Collected data:
——
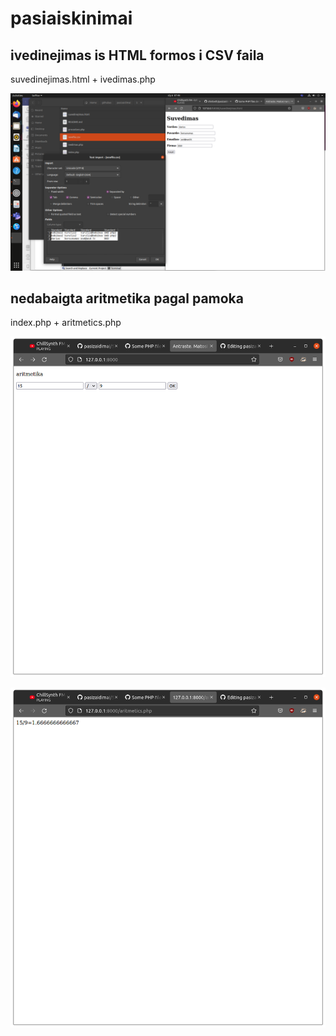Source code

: # pasiaiskinimai

## ivedinejimas is HTML formos i CSV faila
suvedinejimas.html + ivedimas.php

![alt text](2022-01-06.07-48-40.png "pvz")

## nedabaigta aritmetika pagal pamoka

index.php + aritmetics.php

![alt text](img/2022-01-06.08-04-40.png "pvz")

![alt text](img/2022-01-06.08-04-52.png "pvz")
——
What lines in the data above carry "text"? Return them all.

Worked solution
![alt text](2022-01-06.07-48-40.png "pvz")
![alt text](img/2022-01-06.08-04-40.png "pvz")
![alt text](img/2022-01-06.08-04-52.png "pvz")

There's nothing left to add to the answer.